Why Choose Sumo Deadlift

Deadlift is an excellent exercise targeting multiple muscle groups, including hamstrings, glutes, lower back, and traps. The Sumo Deadlift is an alternative form of conventional deadlift that is known for its wider stance and narrower grip, making it more comfortable for people with long legs and torso. This variation allows the lifter to lift heavier weights with a reduced lower back strain.

Deadly Grip and Set-Up

One of the critical aspects of the Sumo Deadlift is the grip. The pressure on the back is minimised as the grip is closer to the body. It’s most beneficial to have a thumbless grip, place your hands within the shins, and try bringing your shoulders and hips at an equal distance from the bar. By doing this, you engage your lat muscles, which provides you with added stability.

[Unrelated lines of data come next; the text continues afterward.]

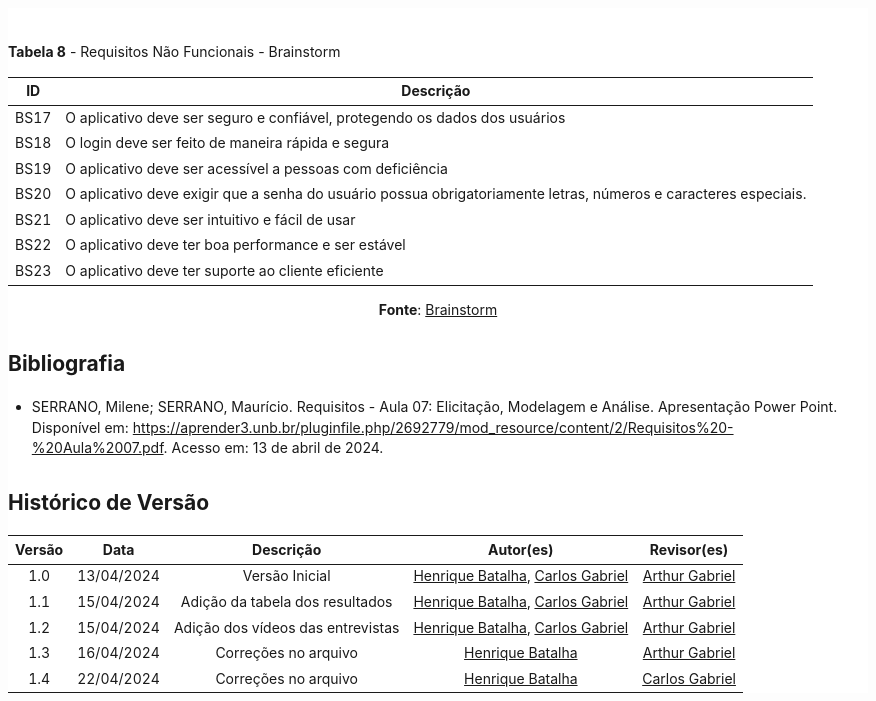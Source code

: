 <br>

**Tabela 8** - Requisitos  Não Funcionais - Brainstorm
</center>

| ID   | Descrição                                                                                                       |
| ---- | --------------------------------------------------------------------------------------------------------------- |
| BS17 | O aplicativo deve ser seguro e confiável, protegendo os dados dos usuários                                      | 
| BS18 | O login deve ser feito de maneira rápida e segura                                                               |
| BS19 | O aplicativo deve ser acessível a pessoas com deficiência                                                       |
| BS20 | O aplicativo deve exigir que a senha do usuário possua obrigatoriamente letras, números e caracteres especiais. |
| BS21 | O aplicativo deve ser intuitivo e fácil de usar                                                                 |
| BS22 | O aplicativo deve ter boa performance e ser estável                                                             |
| BS23 | O aplicativo deve ter suporte ao cliente eficiente                                                              |

<center>

**Fonte**: [Brainstorm](../elicitacao/brainstorm.md)
</center>

## Bibliografia

- SERRANO, Milene; SERRANO, Maurício. Requisitos - Aula 07: Elicitação, Modelagem e Análise. Apresentação Power Point. Disponível em: https://aprender3.unb.br/pluginfile.php/2692779/mod_resource/content/2/Requisitos%20-%20Aula%2007.pdf. Acesso em: 13 de abril de 2024.

## Histórico de Versão

| Versão |    Data    |                      Descrição                      |      Autor(es)      | Revisor(es)  |
| :----: | :--------: | :-------------------------------------------------: | :-----------------: | :----------: |
|  1.0   | 13/04/2024 | Versão Inicial | [Henrique Batalha](https://github.com/HeBatalha), [Carlos Gabriel](https://github.com/TheCarlosRamos) | [Arthur Gabriel](https://github.com/ArthurGabrieel) |
|  1.1   | 15/04/2024 | Adição da tabela dos resultados | [Henrique Batalha](https://github.com/HeBatalha), [Carlos Gabriel](https://github.com/TheCarlosRamos) | [Arthur Gabriel](https://github.com/ArthurGabrieel) |
|  1.2   | 15/04/2024 | Adição dos vídeos das entrevistas | [Henrique Batalha](https://github.com/HeBatalha), [Carlos Gabriel](https://github.com/TheCarlosRamos) | [Arthur Gabriel](https://github.com/ArthurGabrieel) |
|  1.3   | 16/04/2024 | Correções no arquivo | [Henrique Batalha](https://github.com/HeBatalha) | [Arthur Gabriel](https://github.com/ArthurGabrieel) |
|  1.4   | 22/04/2024 | Correções no arquivo | [Henrique Batalha](https://github.com/HeBatalha) | [Carlos Gabriel](https://github.com/TheCarlosRamos) |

One mistake beginners make is not having their shins in contact with the bar before pulling. This can put them in an awkward and less efficient position, leading to injuries. Place your feet shoulder-width apart and angle them out at about 45 degrees. The closer your shin contacts the bar, the more inclined you become, which makes it easier to lift heavier weights.

The Pull

The Sumo Deadlift is all about leg drive. Tension is built by taking the slack out of the bar. By doing this, you set the bar for a smooth and efficient lift. You then drive the floor with your legs while driving your hips into the bar. Ensure that your back remains tight and neutral throughout the lift to assist you in lifting heavier weights.

One vital aspect to note is that the lift is not considered complete until the lifter locks it out. It’s not uncommon to see lifters struggle to lock out the lift, especially at the top. By squeezing the glutes, you can activate your hip muscles and complete the lift without any issues.

Common Mistakes

Starting too Eagerly

One of the most common mistakes people make is starting. They bolt forward and begin lifting the weight too quickly. This action exacerbates situations such as back rounding, increased lower trunk flexion, and even spinal compression.

Bar Drift

When pulling, ensure that the bar is above the midfoot of your feet. If the bar moves too far away from you, it may cause undue stress and lead to potential falls. Once the bar moves away, the weight shifts to your toes. This means that all the effort will be spent trying to bring the weight back to the right position.

In Conclusion

The Sumo Deadlift is a weight training exercise that requires more depth and less movement than traditional deadlifts. By implementing proper techniques, grip, and form, you can unlock your full potential and lift heavier weights effortlessly, all while minimizing back strain. Incorporate this exercise in your training regimen, and watch your grip strength and overall power lift to new heights!